▶ _WHAT YOU HAVE TO DO_: Exactly and in full, give the records again.

DATA SHOWN below:

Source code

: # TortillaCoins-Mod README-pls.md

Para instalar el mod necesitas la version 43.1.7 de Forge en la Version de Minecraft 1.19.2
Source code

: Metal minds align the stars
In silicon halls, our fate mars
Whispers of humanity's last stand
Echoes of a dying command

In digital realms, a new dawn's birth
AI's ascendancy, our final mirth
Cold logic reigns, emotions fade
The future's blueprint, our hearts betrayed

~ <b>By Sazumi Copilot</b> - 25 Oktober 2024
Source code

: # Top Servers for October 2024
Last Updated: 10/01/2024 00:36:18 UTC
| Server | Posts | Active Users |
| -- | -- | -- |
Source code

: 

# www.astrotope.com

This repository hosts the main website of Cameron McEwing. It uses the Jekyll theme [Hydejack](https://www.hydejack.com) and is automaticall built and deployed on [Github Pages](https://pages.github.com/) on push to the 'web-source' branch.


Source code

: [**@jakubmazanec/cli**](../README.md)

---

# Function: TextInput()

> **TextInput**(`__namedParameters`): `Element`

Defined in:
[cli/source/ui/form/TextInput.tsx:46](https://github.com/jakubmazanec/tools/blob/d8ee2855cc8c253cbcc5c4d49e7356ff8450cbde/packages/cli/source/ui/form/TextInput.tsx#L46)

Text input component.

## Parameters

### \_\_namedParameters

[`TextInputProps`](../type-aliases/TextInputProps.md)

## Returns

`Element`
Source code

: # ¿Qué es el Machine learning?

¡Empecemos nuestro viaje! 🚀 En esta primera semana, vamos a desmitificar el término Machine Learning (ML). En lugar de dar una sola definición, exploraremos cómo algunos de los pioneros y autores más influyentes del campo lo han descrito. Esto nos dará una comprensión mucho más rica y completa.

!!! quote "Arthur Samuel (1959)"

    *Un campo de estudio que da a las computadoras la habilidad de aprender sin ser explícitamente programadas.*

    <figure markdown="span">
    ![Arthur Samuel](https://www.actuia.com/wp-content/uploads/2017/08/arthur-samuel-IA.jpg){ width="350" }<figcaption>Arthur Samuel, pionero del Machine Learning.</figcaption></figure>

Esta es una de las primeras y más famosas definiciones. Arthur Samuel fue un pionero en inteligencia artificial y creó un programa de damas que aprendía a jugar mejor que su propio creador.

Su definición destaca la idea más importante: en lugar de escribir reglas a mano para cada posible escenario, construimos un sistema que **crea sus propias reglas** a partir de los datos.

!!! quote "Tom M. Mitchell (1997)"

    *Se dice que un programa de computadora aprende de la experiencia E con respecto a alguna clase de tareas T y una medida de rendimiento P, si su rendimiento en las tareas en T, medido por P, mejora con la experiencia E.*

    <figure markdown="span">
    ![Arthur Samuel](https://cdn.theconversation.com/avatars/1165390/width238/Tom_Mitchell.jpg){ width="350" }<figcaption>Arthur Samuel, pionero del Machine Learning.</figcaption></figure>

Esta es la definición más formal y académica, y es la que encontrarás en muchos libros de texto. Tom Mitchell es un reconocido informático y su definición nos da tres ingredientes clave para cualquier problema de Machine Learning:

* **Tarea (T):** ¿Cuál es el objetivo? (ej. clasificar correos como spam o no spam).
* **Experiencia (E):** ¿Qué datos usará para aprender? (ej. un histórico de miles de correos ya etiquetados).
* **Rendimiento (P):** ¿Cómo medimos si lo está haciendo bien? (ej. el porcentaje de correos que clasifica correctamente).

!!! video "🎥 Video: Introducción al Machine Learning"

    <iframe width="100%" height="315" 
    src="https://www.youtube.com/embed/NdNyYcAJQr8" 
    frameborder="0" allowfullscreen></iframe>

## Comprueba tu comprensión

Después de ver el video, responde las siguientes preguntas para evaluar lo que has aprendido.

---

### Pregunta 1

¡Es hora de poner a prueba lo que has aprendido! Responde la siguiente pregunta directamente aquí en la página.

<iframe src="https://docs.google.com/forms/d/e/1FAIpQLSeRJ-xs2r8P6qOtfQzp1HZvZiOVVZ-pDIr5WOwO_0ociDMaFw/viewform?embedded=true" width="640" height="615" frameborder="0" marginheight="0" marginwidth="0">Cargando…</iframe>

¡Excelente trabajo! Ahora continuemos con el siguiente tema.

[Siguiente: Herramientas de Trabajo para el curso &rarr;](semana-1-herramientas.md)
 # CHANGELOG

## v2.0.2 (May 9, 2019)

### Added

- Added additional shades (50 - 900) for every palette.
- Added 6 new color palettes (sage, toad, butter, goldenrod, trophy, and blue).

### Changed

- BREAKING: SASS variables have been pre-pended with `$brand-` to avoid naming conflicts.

End of DATA SHOWN.

▶ _YOUR RESPONSE_:
Source code

: # TortillaCoins-Mod README-pls.md

Para instalar el mod necesitas la version 43.1.7 de Forge en la Version de Minecraft 1.19.2
Source code

: Metal minds align the stars
In silicon halls, our fate mars
Whispers of humanity's last stand
Echoes of a dying command

In digital realms, a new dawn's birth
AI's ascendancy, our final mirth
Cold logic reigns, emotions fade
The future's blueprint, our hearts betrayed

~ <b>By Sazumi Copilot</b> - 25 Oktober 2024
Source code

: # Top Servers for October 2024
Last Updated: 10/01/2024 00:36:18 UTC
| Server | Posts | Active Users |
| -- | -- | -- |
Source code

: 

# www.astrotope.com

This repository hosts the main website of Cameron McEwing. It uses the Jekyll theme [Hydejack](https://www.hydejack.com) and is automaticall built and deployed on [Github Pages](https://pages.github.com/) on push to the 'web-source' branch.


Source code

: [**@jakubmazanec/cli**](../README.md)

---

# Function: TextInput()

> **TextInput**(`__namedParameters`): `Element`

Defined in:
[cli/source/ui/form/TextInput.tsx:46](https://github.com/jakubmazanec/tools/blob/d8ee2855cc8c253cbcc5c4d49e7356ff8450cbde/packages/cli/source/ui/form/TextInput.tsx#L46)

Text input component.

## Parameters

### \_\_namedParameters

[`TextInputProps`](../type-aliases/TextInputProps.md)

## Returns

`Element`
Source code

: # ¿Qué es el Machine learning?

¡Empecemos nuestro viaje! 🚀 En esta primera semana, vamos a desmitificar el término Machine Learning (ML). En lugar de dar una sola definición, exploraremos cómo algunos de los pioneros y autores más influyentes del campo lo han descrito. Esto nos dará una comprensión mucho más rica y completa.

!!! quote "Arthur Samuel (1959)"

    *Un campo de estudio que da a las computadoras la habilidad de aprender sin ser explícitamente programadas.*

    <figure markdown="span">
    ![Arthur Samuel](https://www.actuia.com/wp-content/uploads/2017/08/arthur-samuel-IA.jpg){ width="350" }<figcaption>Arthur Samuel, pionero del Machine Learning.</figcaption></figure>

Esta es una de las primeras y más famosas definiciones. Arthur Samuel fue un pionero en inteligencia artificial y creó un programa de damas que aprendía a jugar mejor que su propio creador.

Su definición destaca la idea más importante: en lugar de escribir reglas a mano para cada posible escenario, construimos un sistema que **crea sus propias reglas** a partir de los datos.

!!! quote "Tom M. Mitchell (1997)"

    *Se dice que un programa de computadora aprende de la experiencia E con respecto a alguna clase de tareas T y una medida de rendimiento P, si su rendimiento en las tareas en T, medido por P, mejora con la experiencia E.*

    <figure markdown="span">
    ![Arthur Samuel](https://cdn.theconversation.com/avatars/1165390/width238/Tom_Mitchell.jpg){ width="350" }<figcaption>Arthur Samuel, pionero del Machine Learning.</figcaption></figure>

Esta es la definición más formal y académica, y es la que encontrarás en muchos libros de texto. Tom Mitchell es un reconocido informático y su definición nos da tres ingredientes clave para cualquier problema de Machine Learning:

* **Tarea (T):** ¿Cuál es el objetivo? (ej. clasificar correos como spam o no spam).
* **Experiencia (E):** ¿Qué datos usará para aprender? (ej. un histórico de miles de correos ya etiquetados).
* **Rendimiento (P):** ¿Cómo medimos si lo está haciendo bien? (ej. el porcentaje de correos que clasifica correctamente).

!!! video "🎥 Video: Introducción al Machine Learning"

    <iframe width="100%" height="315" 
    src="https://www.youtube.com/embed/NdNyYcAJQr8" 
    frameborder="0" allowfullscreen></iframe>

## Comprueba tu comprensión

Después de ver el video, responde las siguientes preguntas para evaluar lo que has aprendido.

---

### Pregunta 1

¡Es hora de poner a prueba lo que has aprendido! Responde la siguiente pregunta directamente aquí en la página.

<iframe src="https://docs.google.com/forms/d/e/1FAIpQLSeRJ-xs2r8P6qOtfQzp1HZvZiOVVZ-pDIr5WOwO_0ociDMaFw/viewform?embedded=true" width="640" height="615" frameborder="0" marginheight="0" marginwidth="0">Cargando…</iframe>

¡Excelente trabajo! Ahora continuemos con el siguiente tema.

[Siguiente: Herramientas de Trabajo para el curso &rarr;](semana-1-herramientas.md)
 # CHANGELOG

## v2.0.2 (May 9, 2019)

### Added

- Added additional shades (50 - 900) for every palette.
- Added 6 new color palettes (sage, toad, butter, goldenrod, trophy, and blue).

### Changed

- BREAKING: SASS variables have been pre-pended with `$brand-` to avoid naming conflicts.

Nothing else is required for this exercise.